A more important discussion which is not being had is the question of the size of the trusted computed base. Framed this way, it makes sense to minimize the size of the trusted computed base and not have a complicated dynamic language implementation on the bottom. Instead we should have layers with a very strict statically-typed target that is easy to make go fast at the bottom. This is why I want to put WebAssembly under everything. Yes, even JS. (Fil would probably not agree here :-))
> For example your type system may tell you have you have an int32, but you can speculate that only the lowest bit is ever set,
Range analysis is really important for JavaScript code because everything is a double and it is generally a win to avoid doing double math if possible, but I am duoubtful that it makes much difference for statically-typed integer code outside of array bounds checking optimizations. In my mind, range analysis on integers really only feeds branch optimizations. Maybe it's the case that optimizing integer code that is full of overflow checking benefits from range analysis (the kind of stuff you find inside the implementation of a dynamic language), but I can't really think of much else.
> a large body of evidence suggests that having static types for both safety and documentation is a big win
Citation needed. A review of studies on static vs. dynamic languages concluded "most studies find very small effects, if any". https://danluu.com/empirical-pl/
I read through all those studies and didn't think they shed any light on the subject, as this is something very hard to get numbers on:
"The summary of the summary is that most studies find very small effects, if any. However, the studies probably don't cover contexts you're actually interested in."

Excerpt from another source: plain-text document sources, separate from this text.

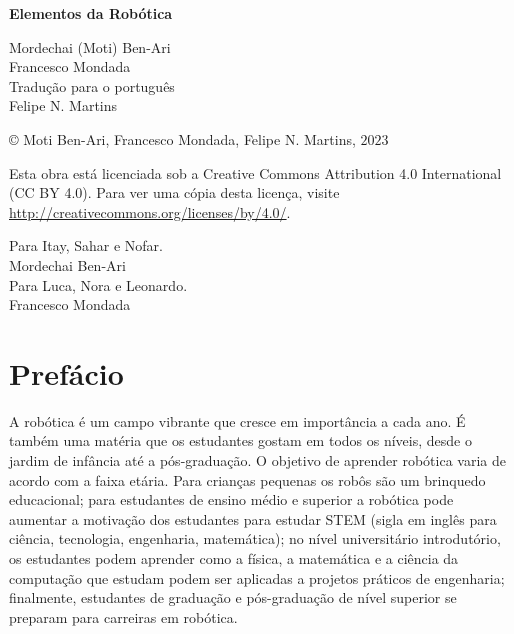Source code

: 
\begin{center}
\mbox{}

\vspace{6ex}

\textsf{\bfseries\huge Elementos da Robótica}

\vspace{16ex}

\textsf{\large Mordechai (Moti) Ben-Ari\\[4pt]Francesco Mondada\\[20pt]
Tradução para o português \\[4pt]
Felipe N. Martins}

\end{center}

\vfill

\begin{center}
\copyright{} Moti Ben-Ari, Francesco Mondada, Felipe N. Martins, $2023$
 \end{center}
 
\begin{small}
Esta obra está licenciada sob a Creative Commons Attribution 4.0 International (CC BY 4.0). Para ver uma cópia desta licença, visite \url{http://creativecommons.org/licenses/by/4.0/}.
\end{small}


\newpage
\mbox{}
\vfill
\begin{flushright}
Para Itay, Sahar e Nofar.\\[4pt]
Mordechai Ben-Ari\\[18pt]

Para Luca, Nora e Leonardo.\\[4pt]
Francesco Mondada
\end{flushright}
\vfill
\mbox{}
\newpage

\chapter*{Prefácio}

A robótica é um campo vibrante que cresce em importância a cada ano. É também uma matéria que os estudantes gostam em todos os níveis, desde o jardim de infância até a pós-graduação. O objetivo de aprender robótica varia de acordo com a faixa etária. Para crianças pequenas os robôs são um brinquedo educacional; para estudantes de ensino médio e superior a robótica pode aumentar a motivação dos estudantes para estudar STEM (sigla em inglês para ciência, tecnologia, engenharia, matemática); no nível universitário introdutório, os estudantes podem aprender como a física, a matemática e a ciência da computação que estudam podem ser aplicadas a projetos práticos de engenharia; finalmente, estudantes de graduação e pós-graduação de nível superior se preparam para carreiras em robótica.

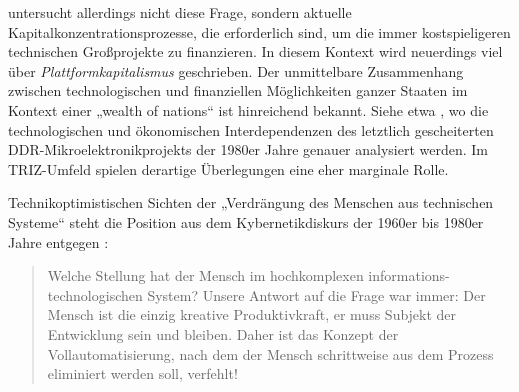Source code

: \documentclass[11pt,a4paper]{article}
\begin{document}
\cite{Goldberg2016} untersucht allerdings nicht diese Frage, sondern aktuelle
Kapitalkonzentrationsprozesse, die erforderlich sind, um die immer
kostspieligeren technischen Großprojekte zu finanzieren.  In diesem Kontext
wird neuerdings viel über \emph{Plattformkapitalismus} geschrieben.  Der
unmittelbare Zusammenhang zwischen technologischen und finanziellen
Möglichkeiten ganzer Staaten im Kontext einer „wealth of nations“ ist
hinreichend bekannt. Siehe etwa \cite{Barkleit2000}, wo die technologischen
und ökonomischen Interdependenzen des letztlich gescheiterten
DDR-Mikroelektronikprojekts der 1980er Jahre genauer analysiert werden. Im
TRIZ-Umfeld spielen derartige Überlegungen eine eher marginale Rolle.

Technikoptimistischen Sichten der „Verdrängung des Menschen aus technischen
Systeme“ steht die Position aus dem Kybernetikdiskurs der 1960er bis 1980er
Jahre entgegen \cite[S. 10]{KFK2000}:
\begin{quote}
  Welche Stellung hat der Mensch im hochkomplexen informations-technologischen
  System? Unsere Antwort auf die Frage war immer: Der Mensch ist die einzig
  kreative Produktivkraft, er muss Subjekt der Entwicklung sein und bleiben.
  Daher ist das Konzept der Vollautomatisierung, nach dem der Mensch
  schrittweise aus dem Prozess eliminiert werden soll, verfehlt!
\end{quote}
\end{document}
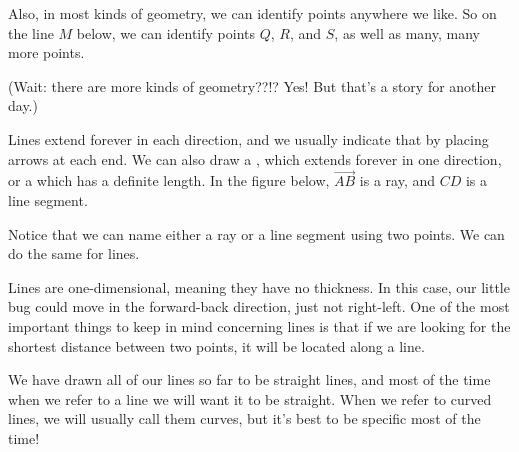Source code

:\documentclass{ximera}
\begin{document}
Also, in most kinds of geometry, we can identify points anywhere we like. So on the line $M$ below, we can identify points $Q$, $R$, and $S$, as well as many, many more points. 
\begin{image}
\end{image}
(Wait: there are more kinds of geometry??!? Yes! But that's a story for another day.)

Lines extend forever in each direction, and we usually indicate that by placing arrows at each end. We can also draw a , which extends forever in one direction, or a  which has a definite length. In the figure below, $\overrightarrow{AB}$ is a ray, and $CD$ is a line segment.
\begin{image}
\end{image}
Notice that we can name either a ray or a line segment using two points. We can do the same for lines.

Lines are one-dimensional, meaning they have no thickness. In this case, our little bug could move in the forward-back direction, just not right-left. One of the most important things to keep in mind concerning lines is that if we are looking for the shortest distance between two points, it will be located along a line.

We have drawn all of our lines so far to be straight lines, and most of the time when we refer to a line we will want it to be straight. When we refer to curved lines, we will usually call them curves, but it's best to be specific most of the time!
\end{document}
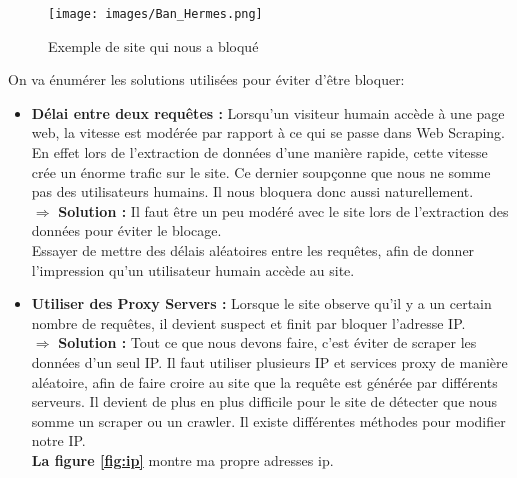     \begin{figure}[H]
            \centering
            \texttt{[image: images/Ban\_Hermes.png]}
            \caption{Exemple de site qui nous a bloqué}
            \label{fig:BanH}  
        \end{figure}
    On va énumérer les solutions utilisées pour éviter d’être bloquer:
     \begin{itemize}[label=,font=\normalsize]
            \addtolength{\itemindent}{0cm}
            \item\textbf{Délai entre deux requêtes :} Lorsqu'un visiteur humain accède à une page web, la vitesse est modérée par rapport à ce qui se passe dans Web Scraping. En effet lors de l’extraction de données d’une manière rapide, cette vitesse crée un énorme trafic sur le site.
            Ce dernier soupçonne que nous ne somme pas des utilisateurs humains. Il nous bloquera donc aussi naturellement.\\
            $\Rightarrow$ \textbf{Solution :} Il faut être un peu modéré avec le site lors de l’extraction des données pour éviter le blocage.\\ 
            Essayer de mettre des délais aléatoires entre les requêtes, afin de donner l’impression qu'un utilisateur humain accède au site.
            \item\textbf{Utiliser des Proxy Servers :} Lorsque le site observe qu'il y a un certain nombre de requêtes, il devient suspect et finit par bloquer l'adresse IP.\\
            $\Rightarrow$ \textbf{Solution :} Tout ce que nous devons faire, c'est éviter de scraper les données d'un seul IP. Il faut utiliser plusieurs IP et services proxy de manière aléatoire, afin de faire croire au site que la requête est générée par différents serveurs. Il devient de plus en plus difficile pour le site de détecter que nous somme un scraper ou un crawler. Il existe différentes méthodes pour modifier notre IP.\\
            \textbf{La figure \ref{fig:ip}} montre ma propre adresses ip.
            

\end{itemize}
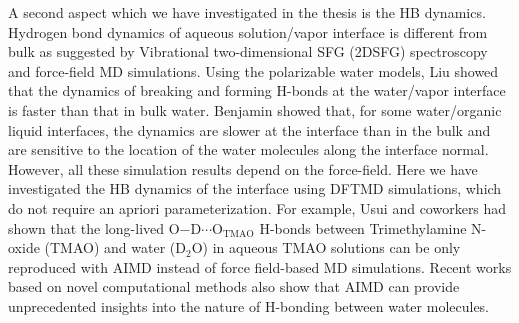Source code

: A second aspect which we have investigated in the thesis is the HB dynamics. 
Hydrogen bond dynamics of aqueous solution/vapor interface is different from bulk as suggested by 
Vibrational two-dimensional SFG (2DSFG) spectroscopy\cite{Asbury2004,Eaves2005,Loparo2006b,Auer2007,Nicodemus2010,Ramasesha2011,NiYicun2012} 
and force-field MD simulations\cite{Luzar1996,AL00,LiuPu2005}. 
Using the polarizable water models, Liu \etal\cite{LiuPu2005} showed that
the dynamics of breaking and forming H-bonds at the water/vapor interface is faster than that in bulk water. 
Benjamin\cite{Benjamin2005} showed that, for some water/organic liquid interfaces, the dynamics are slower at the interface 
than in the bulk and are sensitive to the location of the water molecules along the interface normal.
However, all these simulation results depend on the force-field. 
Here we have investigated 
the HB dynamics of the interface using DFTMD simulations, which do not require an apriori parameterization.
For example, Usui and coworkers\cite{Usui2015} had shown 
that the long-lived O−D$\cdots$O$_{\text{TMAO}}$ H-bonds between Trimethylamine N-oxide (TMAO) and water (D$_2$O) in aqueous TMAO solutions 
can be only reproduced with AIMD instead of force field-based MD simulations. Recent works based on novel \abinitio 
computational methods\cite{Kuehne2007,Mallik2008,Berkelbach2009,Khaliullin2013}
also show that AIMD can provide unprecedented insights into the nature of H-bonding between water molecules.  
%
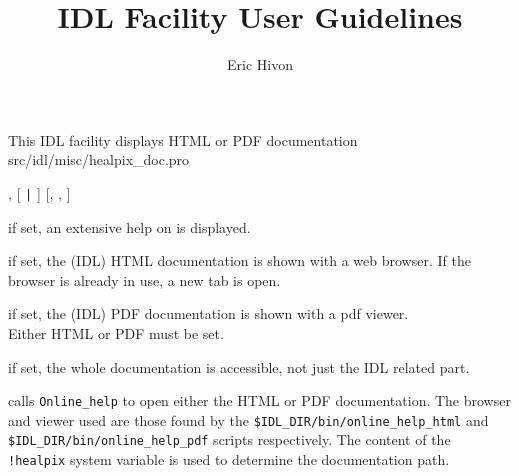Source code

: 


\sloppy



\title{\healpix IDL Facility User Guidelines}
 \section[healpix\_doc: PDF and HTML documentation]{ }
\label{idl:healpix_doc}
\author{Eric Hivon}




\begin{facility}
{This IDL facility displays HTML or PDF \healpix documentation}
{src/idl/misc/healpix\_doc.pro}
\end{facility}

\begin{IDLformat}
{\thedocid, [%
 {\tt |} %
] [, %
,  %
] }
\end{IDLformat}

\begin{keywords}
  \begin{kwlist}{} %
    \item[HELP\mytarget{idl:healpix_doc:HELP}%
=] if set, an extensive help on \thedocid{} is displayed.
    \item[HTML\mytarget{idl:healpix_doc:HTML}%
=]  if set, the \healpix (IDL) HTML documentation is shown with a web browser.
            If the browser is already in use, a new tab is open.
    \item[PDF\mytarget{idl:healpix_doc:PDF}%
=]   if set, the \healpix (IDL) PDF documentation is shown with a pdf viewer.\\
            Either HTML or PDF must be set.
    \item[WHOLE\mytarget{idl:healpix_doc:WHOLE}%
=]  if set, the whole \healpix documentation is accessible,
              not just the IDL related part.
  \end{kwlist}
\end{keywords}  

\begin{codedescription}
{\thedocid{}  calls {\tt Online\_help} to open either the HTML or PDF \healpix
documentation. The browser and viewer used are those found by the 
{\tt \$IDL\_DIR/bin/online\_help\_html} and 
{\tt \$IDL\_DIR/bin/online\_help\_pdf} scripts respectively.
The content of the {\tt !healpix} system variable is used to
determine the documentation path.}
\end{codedescription}



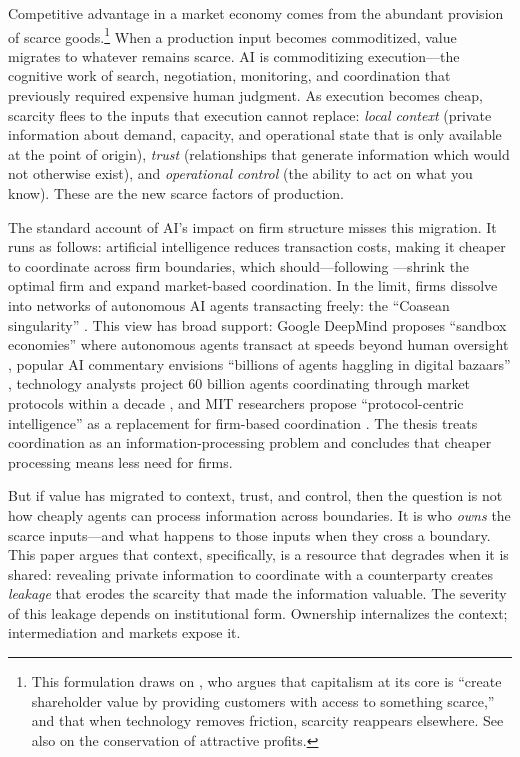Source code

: \documentclass[12pt]{article}
\theoremstyle{definition}
\begin{document}
Competitive advantage in a market economy comes from the abundant provision of scarce goods.\footnote{This formulation draws on \citet{danco2017}, who argues that capitalism at its core is ``create shareholder value by providing customers with access to something scarce,'' and that when technology removes friction, scarcity reappears elsewhere. See also \citet{christensen1997} on the conservation of attractive profits.} When a production input becomes commoditized, value migrates to whatever remains scarce. AI is commoditizing execution---the cognitive work of search, negotiation, monitoring, and coordination that previously required expensive human judgment. As execution becomes cheap, scarcity flees to the inputs that execution cannot replace: \textit{local context} (private information about demand, capacity, and operational state that is only available at the point of origin), \textit{trust} (relationships that generate information which would not otherwise exist), and \textit{operational control} (the ability to act on what you know). These are the new scarce factors of production.

The standard account of AI's impact on firm structure misses this migration. It runs as follows: artificial intelligence reduces transaction costs, making it cheaper to coordinate across firm boundaries, which should---following \citet{coase1937}---shrink the optimal firm and expand market-based coordination. In the limit, firms dissolve into networks of autonomous AI agents transacting freely: the ``Coasean singularity'' \citep{shahidi2025}. This view has broad support: Google DeepMind proposes ``sandbox economies'' where autonomous agents transact at speeds beyond human oversight \citep{tomasev2025}, popular AI commentary envisions ``billions of agents haggling in digital bazaars'' \citep{shapiro2024}, technology analysts project 60 billion agents coordinating through market protocols within a decade \citep{azhar2024}, and MIT researchers propose ``protocol-centric intelligence'' as a replacement for firm-based coordination \citep{chopra2024}. The thesis treats coordination as an information-processing problem and concludes that cheaper processing means less need for firms.

But if value has migrated to context, trust, and control, then the question is not how cheaply agents can process information across boundaries. It is who \textit{owns} the scarce inputs---and what happens to those inputs when they cross a boundary. This paper argues that context, specifically, is a resource that degrades when it is shared: revealing private information to coordinate with a counterparty creates \textit{leakage} that erodes the scarcity that made the information valuable. The severity of this leakage depends on institutional form. Ownership internalizes the context; intermediation and markets expose it.
\end{document}
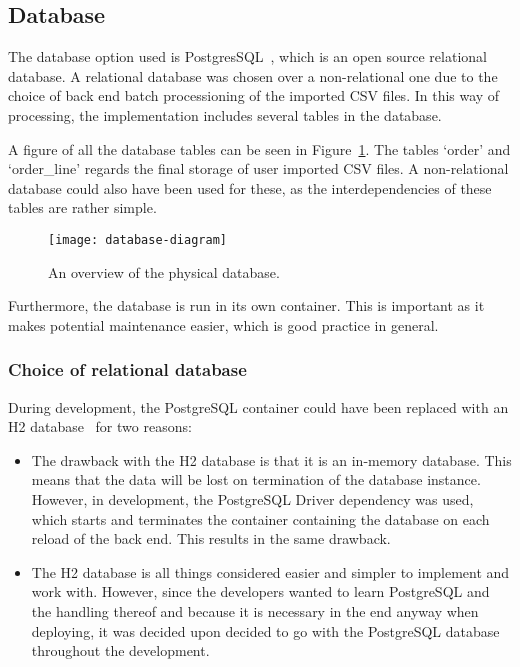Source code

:\subsection{Database}\label{subsec:database}

The database option used is PostgresSQL~\cite{postgresql2024}, which is an open source relational database.
A relational database was chosen over a non-relational one due to the choice of back end batch processioning of the
imported CSV files.
In this way of processing, the implementation includes several tables in the database.

A figure of all the database tables can be seen in Figure~\ref{fig:database-diagram}.
The tables `order' and `order\_line' regards the final storage of user imported CSV files.
A non-relational database could also have been used for these, as the interdependencies of these tables are rather
simple.

\begin{figure}[H]
    \centering
    \texttt{[image: database-diagram]}
    \caption{An overview of the physical database.
    }\label{fig:database-diagram}
\end{figure}

Furthermore, the database is run in its own container.
This is important as it makes potential maintenance easier, which is good practice in general.

\subsubsection{Choice of relational database}\label{subsubsec:choice-of-relational-database}

During development, the PostgreSQL container could have been replaced with
an H2
database~\cite{h22024} for two reasons:

\begin{itemize}
    \item The drawback with the
    H2
    database is that it is an in-memory database.
    This means that the data will be lost on termination of the database instance.
    However, in development, the PostgreSQL Driver dependency was used, which starts and terminates the container
    containing the database on each reload of the back end.
    This results in the same drawback.
    \item The
    H2
    database is all things considered easier and simpler to implement and work with.
    However, since the developers wanted to learn PostgreSQL and the handling thereof and because it is necessary in the
    end anyway when deploying, it was decided upon decided to go with the PostgreSQL database throughout the
    development.
\end{itemize}
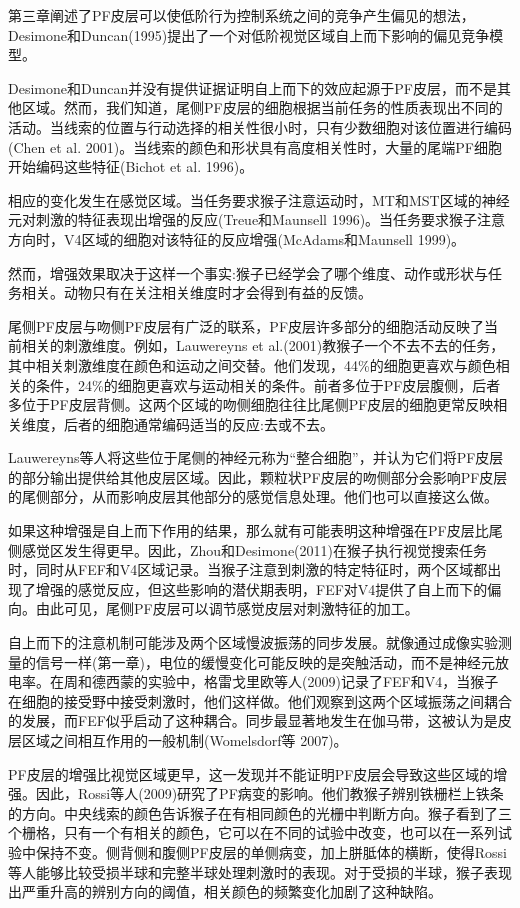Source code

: 第三章阐述了PF皮层可以使低阶行为控制系统之间的竞争产生偏见的想法，Desimone和Duncan(1995)提出了一个对低阶视觉区域自上而下影响的偏见竞争模型。

Desimone和Duncan并没有提供证据证明自上而下的效应起源于PF皮层，而不是其他区域。然而，我们知道，尾侧PF皮层的细胞根据当前任务的性质表现出不同的活动。当线索的位置与行动选择的相关性很小时，只有少数细胞对该位置进行编码(Chen et al. 2001)。当线索的颜色和形状具有高度相关性时，大量的尾端PF细胞开始编码这些特征(Bichot et al. 1996)。

相应的变化发生在感觉区域。当任务要求猴子注意运动时，MT和MST区域的神经元对刺激的特征表现出增强的反应(Treue和Maunsell 1996)。当任务要求猴子注意方向时，V4区域的细胞对该特征的反应增强(McAdams和Maunsell 1999)。

然而，增强效果取决于这样一个事实:猴子已经学会了哪个维度、动作或形状与任务相关。动物只有在关注相关维度时才会得到有益的反馈。

尾侧PF皮层与吻侧PF皮层有广泛的联系，PF皮层许多部分的细胞活动反映了当前相关的刺激维度。例如，Lauwereyns et al.(2001)教猴子一个不去不去的任务，其中相关刺激维度在颜色和运动之间交替。他们发现，44\%的细胞更喜欢与颜色相关的条件，24\%的细胞更喜欢与运动相关的条件。前者多位于PF皮层腹侧，后者多位于PF皮层背侧。这两个区域的吻侧细胞往往比尾侧PF皮层的细胞更常反映相关维度，后者的细胞通常编码适当的反应:去或不去。

Lauwereyns等人将这些位于尾侧的神经元称为“整合细胞”，并认为它们将PF皮层的部分输出提供给其他皮层区域。因此，颗粒状PF皮层的吻侧部分会影响PF皮层的尾侧部分，从而影响皮层其他部分的感觉信息处理。他们也可以直接这么做。

如果这种增强是自上而下作用的结果，那么就有可能表明这种增强在PF皮层比尾侧感觉区发生得更早。因此，Zhou和Desimone(2011)在猴子执行视觉搜索任务时，同时从FEF和V4区域记录。当猴子注意到刺激的特定特征时，两个区域都出现了增强的感觉反应，但这些影响的潜伏期表明，FEF对V4提供了自上而下的偏向。由此可见，尾侧PF皮层可以调节感觉皮层对刺激特征的加工。

自上而下的注意机制可能涉及两个区域慢波振荡的同步发展。就像通过成像实验测量的信号一样(第一章)，电位的缓慢变化可能反映的是突触活动，而不是神经元放电率。在周和德西蒙的实验中，格雷戈里欧等人(2009)记录了FEF和V4，当猴子在细胞的接受野中接受刺激时，他们这样做。他们观察到这两个区域振荡之间耦合的发展，而FEF似乎启动了这种耦合。同步最显著地发生在伽马带，这被认为是皮层区域之间相互作用的一般机制(Womelsdorf等 2007)。

PF皮层的增强比视觉区域更早，这一发现并不能证明PF皮层会导致这些区域的增强。因此，Rossi等人(2009)研究了PF病变的影响。他们教猴子辨别铁栅栏上铁条的方向。中央线索的颜色告诉猴子在有相同颜色的光栅中判断方向。猴子看到了三个栅格，只有一个有相关的颜色，它可以在不同的试验中改变，也可以在一系列试验中保持不变。侧背侧和腹侧PF皮层的单侧病变，加上胼胝体的横断，使得Rossi等人能够比较受损半球和完整半球处理刺激时的表现。对于受损的半球，猴子表现出严重升高的辨别方向的阈值，相关颜色的频繁变化加剧了这种缺陷。

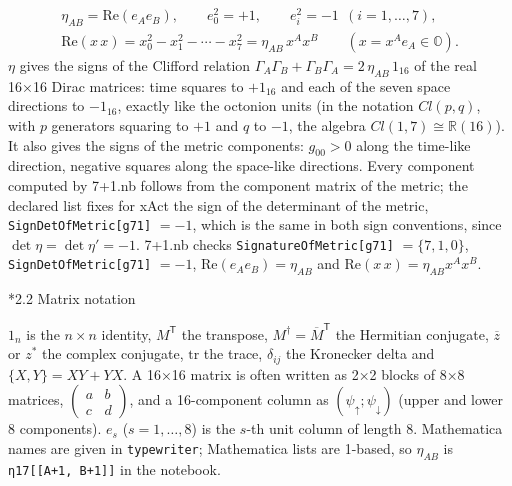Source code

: \documentclass[10pt,a4paper]{article}
\makeatletter
\renewcommand\subsection{\@startsection{subsection}{2}{\z@}{-3.25ex\@plus -1ex \@minus -.2ex}{1.5ex \@plus .2ex}{\normalfont\large\bfseries\raggedright}}
\makeatother
\begin{document}
\begin{gather*}
\eta_{AB}=\mathrm{Re}(e_Ae_B),\qquad e_0^2=+1,\qquad e_i^2=-1\ \ (i=1,\dots,7),\\ \mathrm{Re}(x\,x)=x_0^2-x_1^2-\cdots-x_7^2=\eta_{AB}\,x^Ax^B\qquad (x=x^Ae_A\in\mathbb O).
\end{gather*}
$\eta$ gives the signs of the Clifford relation $\Gamma_A\Gamma_B+\Gamma_B\Gamma_A=2\,\eta_{AB}\,1_{16}$ of the real 16×16 Dirac matrices: time squares to $+1_{16}$ and each of the seven space directions to $-1_{16}$, exactly like the octonion units (in the notation $Cl(p,q)$, with $p$ generators squaring to $+1$ and $q$ to $-1$, the algebra $Cl(1,7)\cong\mathbb R(16)$). It also gives the signs of the metric components: $g_{00}>0$ along the time-like direction, negative squares along the space-like directions. Every component computed by 7+1.nb follows from the component matrix of the metric; the declared list fixes for xAct the sign of the determinant of the metric, \texttt{SignDetOfMetric[g71]} $=-1$, which is the same in both sign conventions, since $\det \eta=\det \eta'=-1$. 7+1.nb checks \texttt{SignatureOfMetric[g71]} $=\{7,1,0\}$, \texttt{SignDetOfMetric[g71]} $=-1$, $\mathrm{Re}(e_Ae_B)=\eta_{AB}$ and $\mathrm{Re}(x\,x)=\eta_{AB}x^Ax^B$.

\subsection*{2.2 Matrix notation}
$1_n$ is the $n\times n$ identity, $M^{\mathsf T}$ the transpose, $M^\dagger=\overline{M}^{\mathsf T}$ the Hermitian conjugate, $\overline{z}$ or $z^*$ the complex conjugate, $\mathrm{tr}$ the trace, $\delta_{ij}$ the Kronecker delta and $\lbrace X,Y\rbrace=XY+YX$. A 16×16 matrix is often written as 2×2 blocks of 8×8 matrices, $\left(\begin{smallmatrix}a&b\\c&d\end{smallmatrix}\right)$, and a 16-component column as $(\psi_\uparrow;\psi_\downarrow)$ (upper and lower 8 components). $e_s$ ($s=1,\dots,8$) is the $s$-th unit column of length 8. Mathematica names are given in \texttt{typewriter}; Mathematica lists are 1-based, so $\eta_{AB}$ is \texttt{η17[[A+1, B+1]]} in the notebook.
\end{document}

”Large programs get unwieldy, no matter what language you write it in, and a large body of evidence suggests that having static types for both safety and documentation is a big win“
I am beginning to think that cutting your large untyped program into pieces and typing it only at the boundaries will get you all the benefits. That probably means most, if not all, types inside those pieces can be inferred.
There are still ways to program to unstable interfaces in static languages though, and they tend to be safer overall because they are isolated from the rest of the language.
JavaScript engines are the most advanced at this (only LuaJIT is even comparable), it would be awesome if Python, Perl, Ruby, PHP or the like aimed for the same level of performance tech.